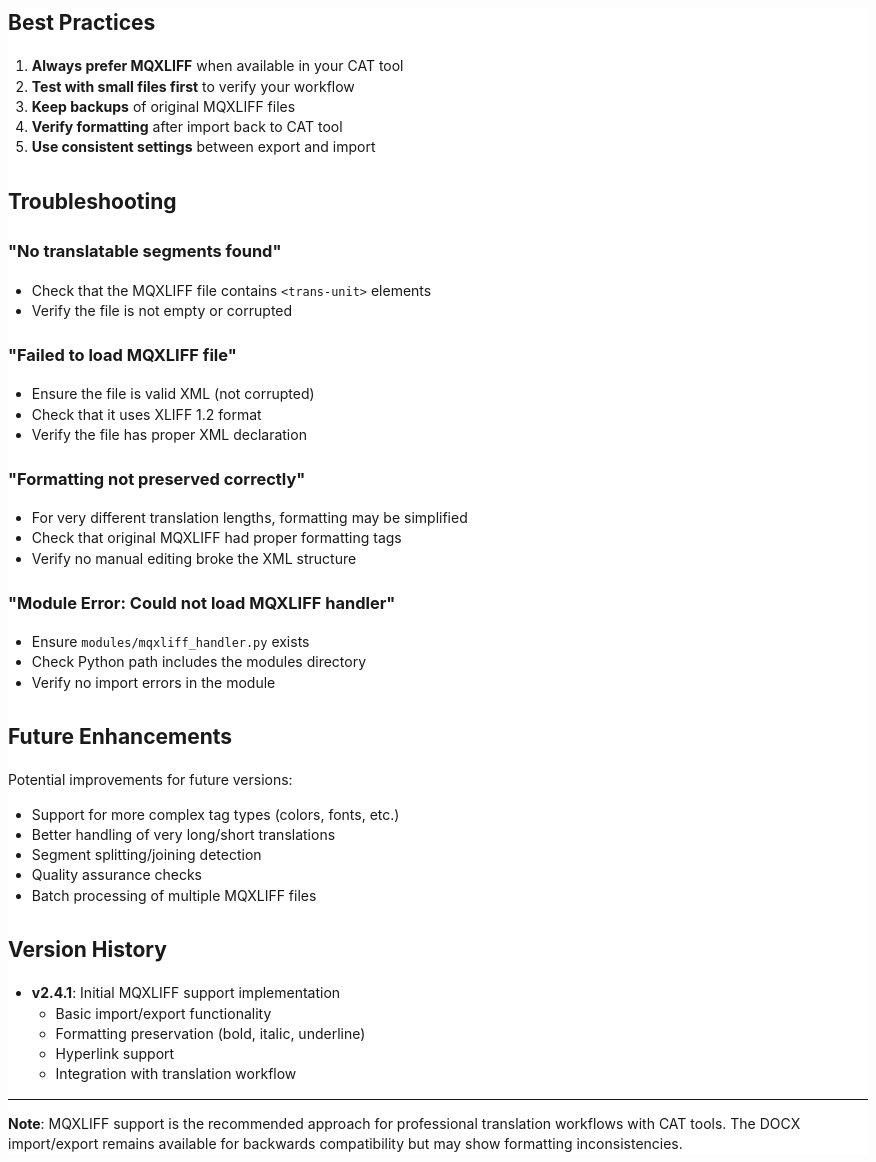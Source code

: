## Best Practices

1. **Always prefer MQXLIFF** when available in your CAT tool
2. **Test with small files first** to verify your workflow
3. **Keep backups** of original MQXLIFF files
4. **Verify formatting** after import back to CAT tool
5. **Use consistent settings** between export and import

## Troubleshooting

### "No translatable segments found"

- Check that the MQXLIFF file contains `<trans-unit>` elements
- Verify the file is not empty or corrupted

### "Failed to load MQXLIFF file"

- Ensure the file is valid XML (not corrupted)
- Check that it uses XLIFF 1.2 format
- Verify the file has proper XML declaration

### "Formatting not preserved correctly"

- For very different translation lengths, formatting may be simplified
- Check that original MQXLIFF had proper formatting tags
- Verify no manual editing broke the XML structure

### "Module Error: Could not load MQXLIFF handler"

- Ensure `modules/mqxliff_handler.py` exists
- Check Python path includes the modules directory
- Verify no import errors in the module

## Future Enhancements

Potential improvements for future versions:

- Support for more complex tag types (colors, fonts, etc.)
- Better handling of very long/short translations
- Segment splitting/joining detection
- Quality assurance checks
- Batch processing of multiple MQXLIFF files

## Version History

- **v2.4.1**: Initial MQXLIFF support implementation
  - Basic import/export functionality
  - Formatting preservation (bold, italic, underline)
  - Hyperlink support
  - Integration with translation workflow

---

**Note**: MQXLIFF support is the recommended approach for professional translation workflows with CAT tools. The DOCX import/export remains available for backwards compatibility but may show formatting inconsistencies.
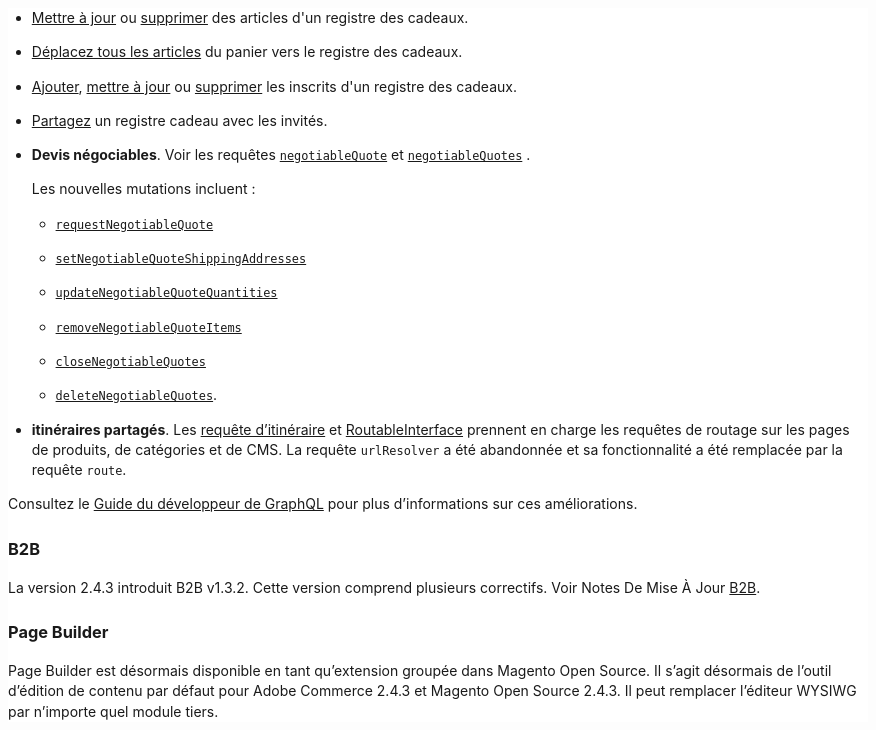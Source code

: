    * [Mettre à jour](https://developer.adobe.com/commerce/webapi/graphql/schema/gift-registry/mutations/update-items/) ou [supprimer](https://developer.adobe.com/commerce/webapi/graphql/schema/gift-registry/mutations/remove-items/) des articles d&#39;un registre des cadeaux.

   * [Déplacez tous les articles](https://developer.adobe.com/commerce/webapi/graphql/schema/gift-registry/mutations/move-cart-items/) du panier vers le registre des cadeaux. 

   * [Ajouter](https://developer.adobe.com/commerce/webapi/graphql/schema/gift-registry/mutations/add-registrants/), [mettre à jour](https://developer.adobe.com/commerce/webapi/graphql/schema/gift-registry/mutations/update-registrants/) ou [supprimer](https://developer.adobe.com/commerce/webapi/graphql/schema/gift-registry/mutations/remove-registrants/) les inscrits d&#39;un registre des cadeaux.

   * [Partagez](https://developer.adobe.com/commerce/webapi/graphql/schema/gift-registry/mutations/share/) un registre cadeau avec les invités.

* **Devis négociables**. Voir les requêtes [`negotiableQuote`](https://developer.adobe.com/commerce/webapi/graphql/schema/b2b/negotiable-quote/queries/quote/) et [`negotiableQuotes`](https://developer.adobe.com/commerce/webapi/graphql/schema/b2b/negotiable-quote/queries/quotes/) . 

  Les nouvelles mutations incluent :

   * [`requestNegotiableQuote`](https://developer.adobe.com/commerce/webapi/graphql/schema/b2b/negotiable-quote/mutations/request/)

   * [`setNegotiableQuoteShippingAddresses`](https://developer.adobe.com/commerce/webapi/graphql/schema/b2b/negotiable-quote/mutations/set-shipping-address/)

   * [`updateNegotiableQuoteQuantities`](https://developer.adobe.com/commerce/webapi/graphql/schema/b2b/negotiable-quote/mutations/update-quantities/)

   * [`removeNegotiableQuoteItems`](https://developer.adobe.com/commerce/webapi/graphql/schema/b2b/negotiable-quote/mutations/remove-items/)

   * [`closeNegotiableQuotes`](https://developer.adobe.com/commerce/webapi/graphql/schema/b2b/negotiable-quote/mutations/close/)

   * [`deleteNegotiableQuotes`](https://developer.adobe.com/commerce/webapi/graphql/schema/b2b/negotiable-quote/mutations/delete/).

* **itinéraires partagés**. Les [requête d’itinéraire](https://developer.adobe.com/commerce/webapi/graphql/schema/products/queries/route/) et [RoutableInterface](https://developer.adobe.com/commerce/webapi/graphql/schema/products/interfaces/routable/) prennent en charge les requêtes de routage sur les pages de produits, de catégories et de CMS. La requête `urlResolver` a été abandonnée et sa fonctionnalité a été remplacée par la requête `route`.

Consultez le [Guide du développeur de GraphQL](https://developer.adobe.com/commerce/webapi/graphql/) pour plus d’informations sur ces améliorations.

### B2B

La version 2.4.3 introduit B2B v1.3.2. Cette version comprend plusieurs correctifs. Voir Notes De Mise À Jour [B2B](https://experienceleague.adobe.com/docs/commerce-admin/b2b/release-notes.html).

### Page Builder

Page Builder est désormais disponible en tant qu’extension groupée dans Magento Open Source. Il s’agit désormais de l’outil d’édition de contenu par défaut pour Adobe Commerce 2.4.3 et Magento Open Source 2.4.3. Il peut remplacer l’éditeur WYSIWG par n’importe quel module tiers.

════

TASK |
Reproduce, exactly and only, the lines of the records above starting at the line with "Potential improvements for" and ending at the line with "le registre des cadeaux.", both included. Leave every picture out.

RESPONSE AREA |
Potential improvements for future versions:

- Support for more complex tag types (colors, fonts, etc.)
- Better handling of very long/short translations
- Segment splitting/joining detection
- Quality assurance checks
- Batch processing of multiple MQXLIFF files

## Version History

- **v2.4.1**: Initial MQXLIFF support implementation
  - Basic import/export functionality
  - Formatting preservation (bold, italic, underline)
  - Hyperlink support
  - Integration with translation workflow

---

**Note**: MQXLIFF support is the recommended approach for professional translation workflows with CAT tools. The DOCX import/export remains available for backwards compatibility but may show formatting inconsistencies.
Source code

:    * [Mettre à jour](https://developer.adobe.com/commerce/webapi/graphql/schema/gift-registry/mutations/update-items/) ou [supprimer](https://developer.adobe.com/commerce/webapi/graphql/schema/gift-registry/mutations/remove-items/) des articles d&#39;un registre des cadeaux.

   * [Déplacez tous les articles](https://developer.adobe.com/commerce/webapi/graphql/schema/gift-registry/mutations/move-cart-items/) du panier vers le registre des cadeaux. 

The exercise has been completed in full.